The translation being that the erstwhile ranch hand was too dim and too lazy for the demands of the job.

When I saw the story about Jeanne Assam taking out Matthew Murray as he entered the New Life Church in Colorado Springs, I was impressed by how her actions were described by an eyewitness. Larry Bourbonnais, according to the Denver Post, is a veteran of combat from the Vietnam War. A member of the church, he was on the campus when he heard gunfire. Larry ran toward the sound of the guns and ran into the shooter and two armed church members who volunteer as security. The two men were pointing their weapons at Murray but were not firing.

Bourbonnais said he pleaded with the armed guard to give him his weapon.

“Give me your handgun. I’ve been in combat, and I’m going to take this guy out,” Bourbonnais recalled telling the guard. “He kept yelling, ‘Get behind me! Get behind me!’ He wouldn’t hand me his weapon, but he wouldn’t do anything.”

Bourbonnais yelled at the gunman to draw his attention, he said. “First, I called him ‘Coward’ then I called him ‘S—head’ ” Bourbonnais said. “I probably shouldn’t have been saying that in church.” That’s when the shooter pointed one of his guns at Bourbonnais and fired, he said.

Bourbonnais ducked behind a pillar but was wounded by fragments from bullets and plaster from the pillar.

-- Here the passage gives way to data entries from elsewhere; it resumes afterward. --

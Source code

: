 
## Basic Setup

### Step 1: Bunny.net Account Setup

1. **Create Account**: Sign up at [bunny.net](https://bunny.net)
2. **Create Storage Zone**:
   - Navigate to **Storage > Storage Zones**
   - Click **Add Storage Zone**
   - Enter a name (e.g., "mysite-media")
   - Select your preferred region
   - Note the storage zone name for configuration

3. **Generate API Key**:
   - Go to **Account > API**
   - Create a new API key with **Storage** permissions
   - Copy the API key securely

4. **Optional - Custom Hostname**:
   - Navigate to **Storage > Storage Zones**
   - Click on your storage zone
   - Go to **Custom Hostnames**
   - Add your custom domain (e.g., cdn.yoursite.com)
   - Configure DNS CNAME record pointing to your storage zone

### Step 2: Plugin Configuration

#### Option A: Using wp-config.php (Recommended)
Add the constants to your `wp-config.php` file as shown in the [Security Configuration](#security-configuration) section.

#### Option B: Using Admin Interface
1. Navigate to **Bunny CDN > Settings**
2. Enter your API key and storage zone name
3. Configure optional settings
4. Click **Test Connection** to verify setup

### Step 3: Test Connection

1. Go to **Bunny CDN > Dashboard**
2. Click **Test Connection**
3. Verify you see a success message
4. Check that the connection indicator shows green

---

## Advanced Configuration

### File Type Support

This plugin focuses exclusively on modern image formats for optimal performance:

At about that moment, Assam turned a corner with a drawn handgun, walked toward the gunman and yelled “Surrender!” Bourbonnais said.

The gunman pointed a handgun at Assam and fired three shots, Bourbonnais said. She returned fire and just kept walking toward the gunman pressing off round after round.

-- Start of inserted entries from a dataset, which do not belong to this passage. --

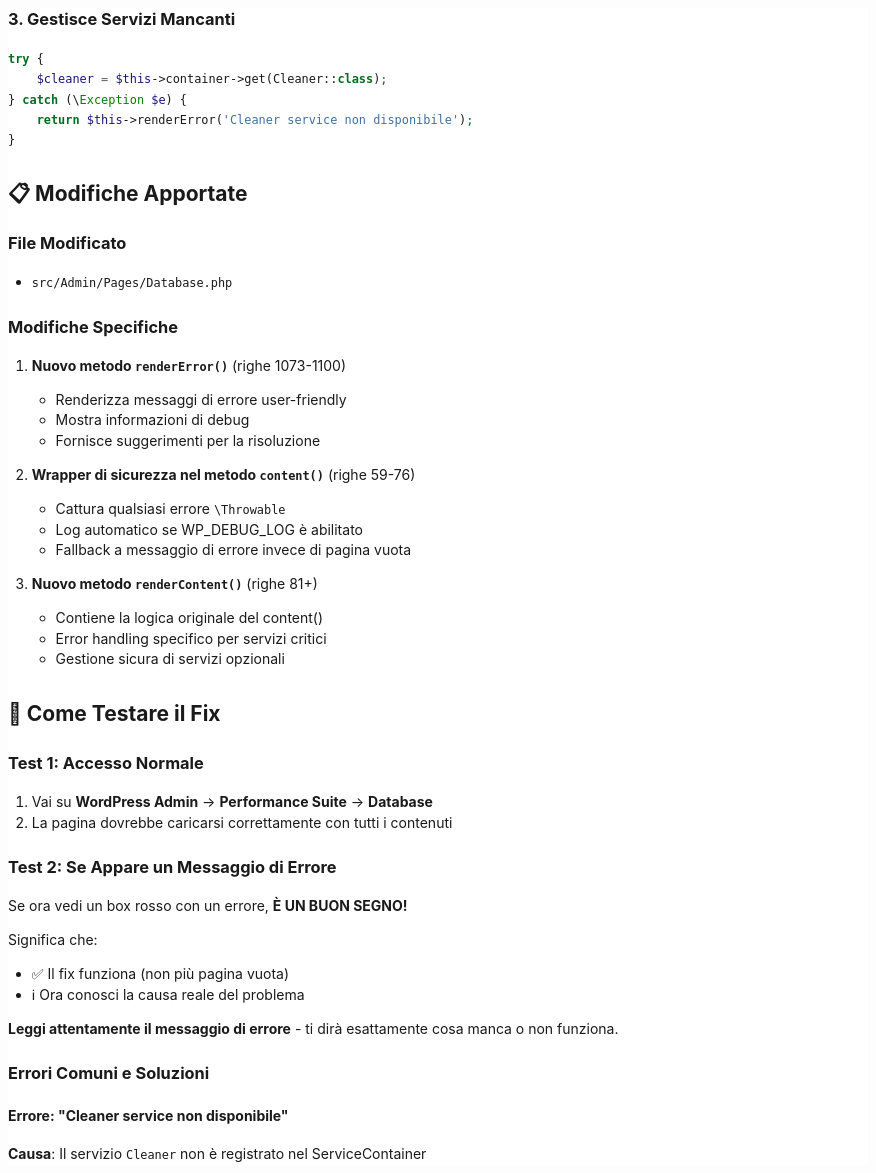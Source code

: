 ### 3. Gestisce Servizi Mancanti
```php
try {
    $cleaner = $this->container->get(Cleaner::class);
} catch (\Exception $e) {
    return $this->renderError('Cleaner service non disponibile');
}
```

## 📋 Modifiche Apportate

### File Modificato
- `src/Admin/Pages/Database.php`

### Modifiche Specifiche

1. **Nuovo metodo `renderError()`** (righe 1073-1100)
   - Renderizza messaggi di errore user-friendly
   - Mostra informazioni di debug
   - Fornisce suggerimenti per la risoluzione

2. **Wrapper di sicurezza nel metodo `content()`** (righe 59-76)
   - Cattura qualsiasi errore `\Throwable`
   - Log automatico se WP_DEBUG_LOG è abilitato
   - Fallback a messaggio di errore invece di pagina vuota

3. **Nuovo metodo `renderContent()`** (righe 81+)
   - Contiene la logica originale del content()
   - Error handling specifico per servizi critici
   - Gestione sicura di servizi opzionali

## 🚀 Come Testare il Fix

### Test 1: Accesso Normale
1. Vai su **WordPress Admin** → **Performance Suite** → **Database**
2. La pagina dovrebbe caricarsi correttamente con tutti i contenuti

### Test 2: Se Appare un Messaggio di Errore
Se ora vedi un box rosso con un errore, **È UN BUON SEGNO!** 

Significa che:
- ✅ Il fix funziona (non più pagina vuota)
- ℹ️ Ora conosci la causa reale del problema

**Leggi attentamente il messaggio di errore** - ti dirà esattamente cosa manca o non funziona.

### Errori Comuni e Soluzioni

#### Errore: "Cleaner service non disponibile"
**Causa**: Il servizio `Cleaner` non è registrato nel ServiceContainer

I was reminded of an old Texas saying that dates back to the earliest day of the Republic and the State. Back when lawmen and cowhands who worked along the Rio Grande found it to be a damn dangerous place. The land, the river and the denizens along either shore were all dangerous and it took a cool hand to work there and survive. Those with soft hands and slow thinking did not last long. The desired companero for such a dangerous place and times was a fellow who was a quick thinking man of action with a cool head when the bullets were flying. It has long been a high compliment to say of someone….

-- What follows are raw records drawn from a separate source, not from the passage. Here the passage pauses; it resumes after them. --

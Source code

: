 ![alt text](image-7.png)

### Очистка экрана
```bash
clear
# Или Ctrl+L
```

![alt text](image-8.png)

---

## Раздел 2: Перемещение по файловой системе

He’ll do to ride the river with.

Jeanne Assam coolly dispatched Matthew Murray before he got too far. According to Colorado Springs Police, Murray had two handguns, an assault rifle, and over a thousand rounds of ammunition. With 7,000 people still on the church campus at the time of the shootings, the grounds would have run red with the blood before he ran dry. Praying to God for strength, Jeanne started walking toward Murray as they fired at each other. So, Jeanne Assam will do…she’ll do to ride the river with.

*Texas Ranger Captain William Jesse McDonald’s personal motto was “No man in the wrong can stand up against a fellow that’s in the right and keeps on a-comin'”.

Advertisements

11 responses

  1. Thanks for that. Out here it was just a another story on the news. Lacking detail. The Taxas Governor should present her with an award.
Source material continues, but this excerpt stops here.